JETBLUEAIRWAYS CORPORATION AMENDMENT NO. 3 TO AMENDED ANDRESTATED REGISTRATION RIGHTS AGREEMENT
Exhibit 4.1
JETBLUE AIRWAYS CORPORATION
AMENDMENT NO. 3
TO
AMENDED AND RESTATED REGISTRATION RIGHTS AGREEMENT
This Amendment No. 3 (Amendment) dated as of October 4, 2004 to the Amended and Restated Registration Rights Agreement of JetBlue Airways Corporation (the Company) dated as of August 10, 2000, as amended by Amendment No. 1 thereto dated as of June 30, 2003, and as further amended by Amendment No. 2 thereto dated as of October 6, 2003 (the Amended and Restated Registration Rights Agreement), is made by and among the Company and the persons listed on the signature page hereto.

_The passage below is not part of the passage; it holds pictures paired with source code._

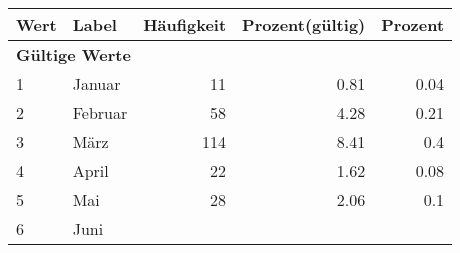      \begin{longtable}{lXrrr}
     \toprule
     \textbf{Wert} & \textbf{Label} & \textbf{Häufigkeit} & \textbf{Prozent(gültig)} & \textbf{Prozent} \\
     \endhead
     \midrule
     \multicolumn{5}{l}{\textbf{Gültige Werte}}\\

     1 &
     \multicolumn{1}{X}{ Januar   } &


       \num{11} &
       \num[round-mode=places,round-precision=2]{0,81} &
         \num[round-mode=places,round-precision=2]{0,04} \\

     2 &
     \multicolumn{1}{X}{ Februar   } &


       \num{58} &
       \num[round-mode=places,round-precision=2]{4,28} &
         \num[round-mode=places,round-precision=2]{0,21} \\

     3 &
     \multicolumn{1}{X}{ März   } &


       \num{114} &
       \num[round-mode=places,round-precision=2]{8,41} &
         \num[round-mode=places,round-precision=2]{0,4} \\

     4 &
     \multicolumn{1}{X}{ April   } &


       \num{22} &
       \num[round-mode=places,round-precision=2]{1,62} &
         \num[round-mode=places,round-precision=2]{0,08} \\

     5 &
     \multicolumn{1}{X}{ Mai   } &


       \num{28} &
       \num[round-mode=places,round-precision=2]{2,06} &
         \num[round-mode=places,round-precision=2]{0,1} \\

     6 &
     \multicolumn{1}{X}{ Juni   } &



\end{longtable}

WHEREAS, the Company and the Stockholders are parties to the Amended and Restated Registration Rights Agreement and wish to further amend such Amended and Restated Registration Rights Agreement;
WHEREAS, pursuant to Section 19 of the Amended and Restated Registration Rights Agreement, such Agreement may be modified or amended, and any provision applicable to the Stockholders may be waived, pursuant to a writing signed by the Company, Investors holding 66 2/3% of the Common Stock Equivalents of the Company held by all Investors and Management Stockholders holding a majority of the Common Stock held by all Management Stockholders; and
WHEREAS, the Investors signatory hereto hold at least 66 2/3% of the Common Stock Equivalents of the Company held by all Investors and the Management Stockholders signatory hereto hold at least a majority of the Common Stock held by all Management Stockholders;
NOW, THEREFORE, for good and valuable consideration, the receipt and sufficiency of which are hereby acknowledged, the parties, intending to be legally bound, hereby agree as follows:
1. Amendment of Section 4. Section 4 of the Agreement is hereby amended by:
(a) inserting the following as a new subsection 4(d):
(d) Notwithstanding the above Section 4(a), no Stockholder will have any rights to include Registrable Shares in the Companys Registration Statement on Form S-3 to be filed in or about October 2004 relating to shares of Common Stock, shares of Preferred Stock, Debt Securities and Pass Through Certificates of the Company, or in any amendments (including post-effective amendments) or supplements thereto.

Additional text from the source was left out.